In several cases, the “defanging” is different with html5lib, but in each case in the unit test suite, just as effective.
HTMLParser preemptively downcases element and attribute names. XHTMLParser does not. Pick your poison.
As the differences were more than I had anticipated, doing this work in two steps, and verifying the results via unit tests on each step, will make the overall effort easier.
Ah! Cool. I was think that, perhaps, I should do something like this.
Jacques’s library assumes iso-8859-1
Maybe some of the tests, which I cribbed from elsewhere, do. The code itself was designed to work in Instiki/Rails, which is a utf-8 environment.
HTMLParser preemptively downcases element and attribute names. XHTMLParser does not. Pick your poison.
If you’re allowing SVG elements and attributes, then your choice of poison is dictated for you.
Now to roll this back into Instiki ...
The code itself was designed to work in Instiki/Rails, which is a utf-8 environment.
Look how I modified the assignment to val_unescaped
If you’re allowing SVG elements and attributes, then your choice of poison is dictated for you.
On the XHTMLParser TODO list is to lowercase elements and attributes, but only in the xhtml namespace.
Now to roll this back into Instiki
Hopefully shortly, all this will be available as a gem.
Look how I modified the assignment to val_unescaped
I don’t think either of us did it right.
Non-breaking space (U+00A0) is, as you say, encoded as \320\240 in utf-8. But, then, the rest of the characters in the range U+0080 – U+009F are also encoded as \320\200 – \320\237 in utf-8.
Curse Ruby’s lack of Unicode support!
In any case, maybe I was being too lenient, allowing hT\320\240tP://
to match an allowed protocol. I should be just as happy dropping protocol names which include embedded control characters, tabs, non-breaking spaces, and the like.

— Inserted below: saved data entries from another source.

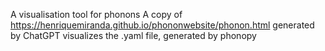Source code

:A visualisation tool for phonons
A copy of https://henriquemiranda.github.io/phononwebsite/phonon.html generated by ChatGPT
visualizes the .yaml file, generated by phonopy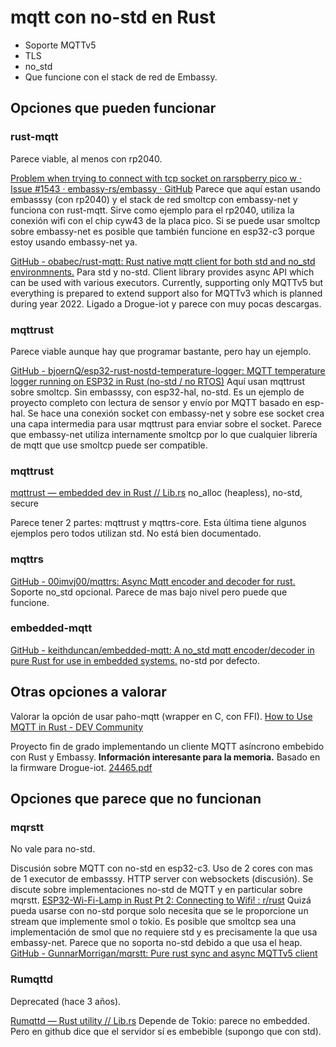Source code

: # mqtt con no-std en Rust

- Soporte MQTTv5
- TLS
- no_std
- Que funcione con el stack de red de Embassy.


## Opciones que pueden funcionar

### rust-mqtt

Parece viable, al menos con rp2040.

[Problem when trying to connect with tcp socket on rarspberry pico w · Issue #1543 · embassy-rs/embassy · GitHub](https://github.com/embassy-rs/embassy/issues/1543)
Parece que aquí estan usando embasssy (con rp2040) y el stack de red smoltcp
con embassy-net y funciona con rust-mqtt. 
Sirve como ejemplo para el rp2040, utiliza la conexión wifi con el chip
cyw43 de la placa pico.
Si se puede usar smoltcp sobre embassy-net es posible que también funcione en
esp32-c3 porque estoy usando embassy-net ya.

[GitHub - obabec/rust-mqtt: Rust native mqtt client for both std and no\_std environmnents.](https://github.com/obabec/rust-mqtt)
Para std y no-std.
Client library provides async API which can be used with various executors.
Currently, supporting only MQTTv5 but everything is prepared to extend support
also for MQTTv3 which is planned during year 2022.
Ligado a Drogue-iot y parece con muy pocas descargas.


### mqttrust

Parece viable aunque hay que programar bastante, pero hay un ejemplo.

[GitHub - bjoernQ/esp32-rust-nostd-temperature-logger: MQTT temperature logger running on ESP32 in Rust (no-std / no RTOS)](https://github.com/bjoernQ/esp32-rust-nostd-temperature-logger)
Aquí usan mqttrust sobre smoltcp. Sin embasssy, con esp32-hal, no-std.
Es un ejemplo de proyecto completo con lectura de sensor y envío por MQTT
basado en esp-hal.
Se hace una conexión socket con embassy-net y sobre ese socket crea una
capa intermedia para usar mqttrust para enviar sobre el socket.
Parece que embassy-net utiliza internamente smoltcp por lo que cualquier
librería de mqtt que use smoltcp puede ser compatible.


### mqttrust

[mqttrust — embedded dev in Rust // Lib.rs](https://lib.rs/crates/mqttrust)
no_alloc (heapless), no-std, secure

Parece tener 2 partes: mqttrust y mqttrs-core. Esta última tiene algunos ejemplos
pero todos utilizan std. No está bien documentado.

### mqttrs

[GitHub - 00imvj00/mqttrs: Async Mqtt encoder and decoder for rust.](https://github.com/00imvj00/mqttrs)
Soporte no_std opcional. Parece de mas bajo nivel pero puede que funcione.


### embedded-mqtt

[GitHub - keithduncan/embedded-mqtt: A no\_std mqtt encoder/decoder in pure Rust for use in embedded systems.](https://github.com/keithduncan/embedded-mqtt)
no-std por defecto.


## Otras opciones a valorar

Valorar la opción de usar paho-mqtt (wrapper en C, con FFI).
[How to Use MQTT in Rust - DEV Community](https://dev.to/emqx/how-to-use-mqtt-in-rust-5fne)


Proyecto fin de grado implementando un cliente MQTT asíncrono embebido con Rust
y Embassy.
**Información interesante para la memoria.**
Basado en la firmware Drogue-iot.
[24465.pdf](https://theses.cz/id/c73sn4/24465.pdf)


## Opciones que parece que no funcionan

### mqrstt

No vale para no-std.

Discusión sobre MQTT con no-std en esp32-c3. Uso de 2 cores con mas de 1 executor
de embasssy.  HTTP server con websockets (discusión).
Se discute sobre implementaciones no-std de MQTT y en particular sobre mqrstt.
[ESP32-Wi-Fi-Lamp in Rust Pt 2: Connecting to Wifi! : r/rust](https://www.reddit.com/r/rust/comments/12zwqpv/esp32wifilamp_in_rust_pt_2_connecting_to_wifi/)
Quizá pueda usarse con no-std porque solo necesita que se le proporcione un
stream que implemente smol o tokio. Es posible que smoltcp sea una implementación
de smol que no requiere std y es precisamente la que usa embassy-net.
Parece que no soporta no-std debido a que usa el heap.
[GitHub - GunnarMorrigan/mqrstt: Pure rust sync and async MQTTv5 client](https://github.com/GunnarMorrigan/mqrstt)


### Rumqttd

Deprecated (hace 3 años).

[Rumqttd — Rust utility // Lib.rs](https://lib.rs/crates/rumqttd)
Depende de Tokio: parece no embedded. Pero en github dice que el servidor sí
es embebible (supongo que con std).


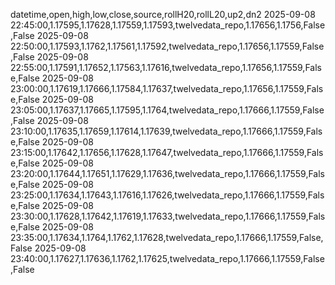 datetime,open,high,low,close,source,rollH20,rollL20,up2,dn2
2025-09-08 22:45:00,1.17595,1.17628,1.17559,1.17593,twelvedata_repo,1.17656,1.1756,False,False
2025-09-08 22:50:00,1.17593,1.1762,1.17561,1.17592,twelvedata_repo,1.17656,1.17559,False,False
2025-09-08 22:55:00,1.17591,1.17652,1.17563,1.17616,twelvedata_repo,1.17656,1.17559,False,False
2025-09-08 23:00:00,1.17619,1.17666,1.17584,1.17637,twelvedata_repo,1.17656,1.17559,False,False
2025-09-08 23:05:00,1.17637,1.17665,1.17595,1.1764,twelvedata_repo,1.17666,1.17559,False,False
2025-09-08 23:10:00,1.17635,1.17659,1.17614,1.17639,twelvedata_repo,1.17666,1.17559,False,False
2025-09-08 23:15:00,1.17642,1.17656,1.17628,1.17647,twelvedata_repo,1.17666,1.17559,False,False
2025-09-08 23:20:00,1.17644,1.17651,1.17629,1.17636,twelvedata_repo,1.17666,1.17559,False,False
2025-09-08 23:25:00,1.17634,1.17643,1.17616,1.17626,twelvedata_repo,1.17666,1.17559,False,False
2025-09-08 23:30:00,1.17628,1.17642,1.17619,1.17633,twelvedata_repo,1.17666,1.17559,False,False
2025-09-08 23:35:00,1.17634,1.1764,1.1762,1.17628,twelvedata_repo,1.17666,1.17559,False,False
2025-09-08 23:40:00,1.17627,1.17636,1.1762,1.17625,twelvedata_repo,1.17666,1.17559,False,False
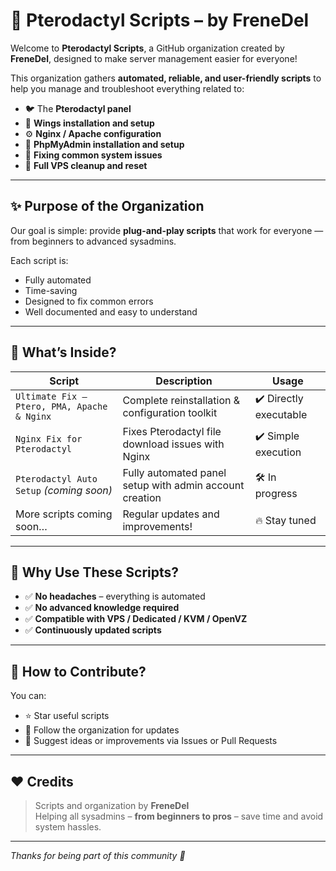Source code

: # 🚀 Pterodactyl Scripts – by FreneDel

Welcome to **Pterodactyl Scripts**, a GitHub organization created by **FreneDel**, designed to make server management easier for everyone!

This organization gathers **automated, reliable, and user-friendly scripts** to help you manage and troubleshoot everything related to:

- 🐦 The **Pterodactyl panel**
- 🐚 **Wings installation and setup**
- ⚙️ **Nginx / Apache configuration**
- 💾 **PhpMyAdmin installation and setup**
- 🔧 **Fixing common system issues**
- 🧹 **Full VPS cleanup and reset**

---

## ✨ Purpose of the Organization

Our goal is simple: provide **plug-and-play scripts** that work for everyone — from beginners to advanced sysadmins.

Each script is:
- Fully automated
- Time-saving
- Designed to fix common errors
- Well documented and easy to understand

---

## 📂 What’s Inside?

| Script | Description | Usage |
|--------|-------------|-------|
| `Ultimate Fix – Ptero, PMA, Apache & Nginx` | Complete reinstallation & configuration toolkit | ✔️ Directly executable |
| `Nginx Fix for Pterodactyl` | Fixes Pterodactyl file download issues with Nginx | ✔️ Simple execution |
| `Pterodactyl Auto Setup` *(coming soon)* | Fully automated panel setup with admin account creation | 🛠️ In progress |
| More scripts coming soon… | Regular updates and improvements! | 🔥 Stay tuned |

---

## 📌 Why Use These Scripts?

- ✅ **No headaches** – everything is automated
- ✅ **No advanced knowledge required**
- ✅ **Compatible with VPS / Dedicated / KVM / OpenVZ**
- ✅ **Continuously updated scripts**

---

## 🧠 How to Contribute?

You can:
- ⭐ Star useful scripts
- 🔔 Follow the organization for updates
- 📩 Suggest ideas or improvements via Issues or Pull Requests

---

## ❤️ Credits

> Scripts and organization by **FreneDel**  
> Helping all sysadmins – **from beginners to pros** – save time and avoid system hassles.

---

*Thanks for being part of this community 🙌*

So one could just as well drop that gsub()
and get a slightly less lenient, but encoding-independent sanitizer.
So one could just as well drop that
gsub()
and get a slightly less lenient, but encoding-independent sanitizer.
Unfortunately, the result would be more lenient. " javascript:alert('foo')"
would be allowed.
As this particular implementation derives from HTML5lib::HTMLTokenizer, it is safe to presume utf-8. I’ve adjusted the range accordingly. Thanks!
Neat!
I started something similar that worked with the final tree but the freedom to choose a treebuilder that comes with altering the tokens is a very big win. Any plans to backport this to python or do I need to add it to my todo list?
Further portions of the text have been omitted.